Ambos os realizadores aproveitaram para realçar filmes de animação anteriores, que receberam “muitos prémios antes”, mas “foram pouco falados”. José Manuel Ribeiro ganhou em 2000 o Cartoon D’or com “A Suspeita” e Regina Pessoa triunfou no Festival de cinema de animação de Annecy com “Tio Tomás, A Contabilidade dos Dias” em 2019 e não tiveram o mesmo mediatismo. “Às vezes foram apenas uma nota de rodapé no telejornal”, refere.
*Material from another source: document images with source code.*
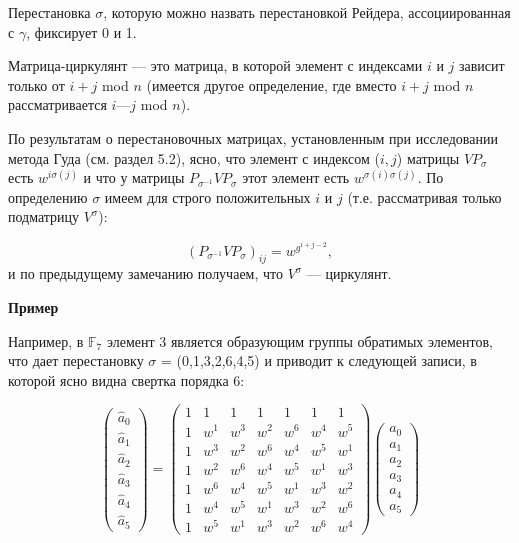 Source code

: \documentclass{mai_book}
\begin{document}
\begin{mynotice}
Перестановка $\sigma$, которую можно назвать перестановкой Рейдера, ассоциированная с $\gamma$, фиксирует 0 и 1.\par
Матрица-циркулянт --- это матрица, в которой элемент с индексами $i$ и $j$ зависит только от $i + j$ mod $n$ (имеется другое определение, где вместо $i + j$ mod $n$ рассматривается $i — j$ mod $n$).
\end{mynotice}
\par 
\begin{myproof}
По результатам о перестановочных матрицах, установленным при исследовании метода Гуда (см. раздел 5.2), ясно, что элемент с индексом ($i,j$) матрицы $VP_{\sigma}$ есть $w^{i \sigma (j)}$ и что у матрицы $P_{\sigma^{-1}}VP_{\sigma}$ этот элемент есть $w^{\sigma (i) \sigma (j)}$. По определению $\sigma$ имеем для строго положительных $i$ и $j$ (т.е. рассматривая только подматрицу $V^{\sigma}$):\par 
$$(P_{\sigma^{-1}}VP_{\sigma})_{ij}=w^{g^{i+j-2}},$$ и по предыдущему замечанию получаем, что $V^{\sigma}$ --- циркулянт.
\end{myproof}
\begin{beznomera}
  \textbf{Пример}
  \end{beznomera}
Например, в $\mathbb{F}_7$ элемент 3 является образующим группы обратимых элементов, что дает перестановку $\sigma$ = (0,1,3,2,6,4,5) и приводит к следующей записи, в которой ясно видна свертка порядка 6:\par
$$ \begin{pmatrix}
  \hat{a}_0 \\ \hat{a}_1 \\ \hat{a}_2 \\ \hat{a}_3 \\ \hat{a}_4 \\ \hat{a}_5 \end{pmatrix} = \begin{pmatrix} 1 & 1 & 1 & 1 & 1 & 1 & 1 \\ 1 & w^1 & w^3 & w^2 & w^6 & w^4 & w^5 \\ 1 & w^3 & w^2 & w^6 & w^4 & w^5 & w^1 \\ 1 & w^2 & w^6 & w^4 & w^5 & w^1 & w^3 \\ 1 & w^6 & w^4 & w^5 & w^1 & w^3 & w^2 \\ 1 & w^4 & w^5 & w^1 & w^3 & w^2 & w^6 \\ 1 & w^5 & w^1 & w^3 & w^2 & w^6 & w^4 \end{pmatrix} \begin{pmatrix} a_0 \\ a_1 \\ a_2 \\ a_3 \\ a_4 \\ a_5 \end{pmatrix}$$
\end{document}
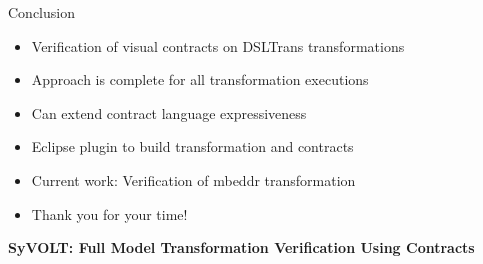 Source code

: \documentclass[xcolor=dvipsnames, 12pt, handout]{beamer}
\begin{document}
\begin{frame}{Conclusion}
\begin{itemize}[<+->]
\item Verification of visual contracts on DSLTrans transformations
\item Approach is complete for all transformation executions
\item Can extend contract language expressiveness
\item Eclipse plugin to build transformation and contracts
\item Current work: Verification of mbeddr transformation
\end{itemize}
\pause
\begin{itemize}
\item Thank you for your time!
\end{itemize}
\begin{center}
\textbf{SyVOLT: Full Model Transformation Verification Using Contracts}\\
\end{center}
\end{frame}
\end{document}
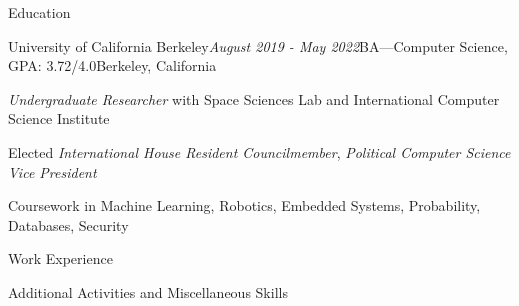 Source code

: \documentclass{resume} %
\begin{document}

\begin{rSection}{Education}
\begin{rSubsection}{University of California Berkeley}{\em August 2019 - May 2022}{BA---Computer Science, GPA: 3.72/4.0}{Berkeley, California}
\item \textit{Undergraduate Researcher} with Space Sciences Lab and International Computer Science Institute
\item Elected \textit{International House Resident Councilmember}, \textit{Political Computer Science Vice President}
\item Coursework in Machine Learning, Robotics, Embedded Systems, Probability, Databases, Security
\end{rSubsection}
\end{rSection}
\begin{rSection}{Work Experience}



% 

%
%
\end{rSection}
\begin{rSection}{Additional Activities and Miscellaneous Skills}

\end{rSection}
\end{document}
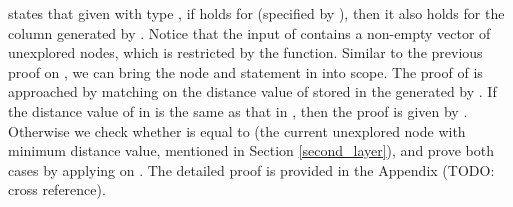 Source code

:  states that given  with type , if  holds for  (specified by ), then it also holds for the column generated by . Notice that the input  of  contains a non-empty vector of unexplored nodes, which is restricted by the  function. Similar to the previous proof on , we can bring the node  and statement  in  into scope. The proof of  is approached by matching on the distance value of  stored in the  generated by . If the distance value of  in  is the same as that in , then the proof is given by . Otherwise we check whether  is equal to  (the current unexplored node with minimum distance value, mentioned in Section \ref{second_layer}), and prove both cases by applying  on . The detailed proof is provided in the Appendix (TODO: cross reference). 
\\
Apesar de não ter vencido o título de Melhor Curta-Metragem de Animação nos Óscares, “Ice Merchants” triunfou com vários prémios no Festival MONSTRA e nos ANNIE Awards, totalizando mais de 70 prémios por mais de 10 países. Fernando mostra-se muito feliz com o protagonismo que esta nomeação trouxe ao cinema de animação português. “Houve muita gente que já não escrevia sobre cinema de animação há imenso tempo e, de repente, começou a escrever.” No entanto, receia que este mediatismo seja apenas uma “onda rápida”, frisando que “é preciso manter a onda no ar, firme.” 

Recentemente, Regina Pessoa, em entrevista ao SAPO, afirmou que a “nomeação para os Óscares é reconhecimento para o parente pobre do cinema português”. Algo concordado pelos dois realizadores indubitavelmente. “Se for um filme de ficção a ser nomeado é muito falado, se for um filme de animação não.

Centenário de Cinema de Animação em Portugal

A aclamada nomeação chega no ano em que o cinema de animação português comemora 100 anos, e por isso a Cinemateca apresentou uma programação especial um dia por mês até ao final do ano dedicado centenário ao cinema de animação, a par com a inauguração de uma exposição em parceria com a MONSTRA.

100 anos depois, agora que a cultura está muito mais acessível a toda a gente, Fernando acredita que o cinema de animação “evoluiu na técnica e artisticamente”, mas que ainda assim “manteve-se fiel às suas temáticas”.

O realizador mostra-se otimista no futuro do cinema de animação português tecendo elogios aos jovens realizadores que realizam “peças fantásticas”, e acreditando que “o cinema de animação português diz muito de nós”. Mário afirma ter “esperança no trabalho feito” e que ainda espera pelo tal “cair da muralha”.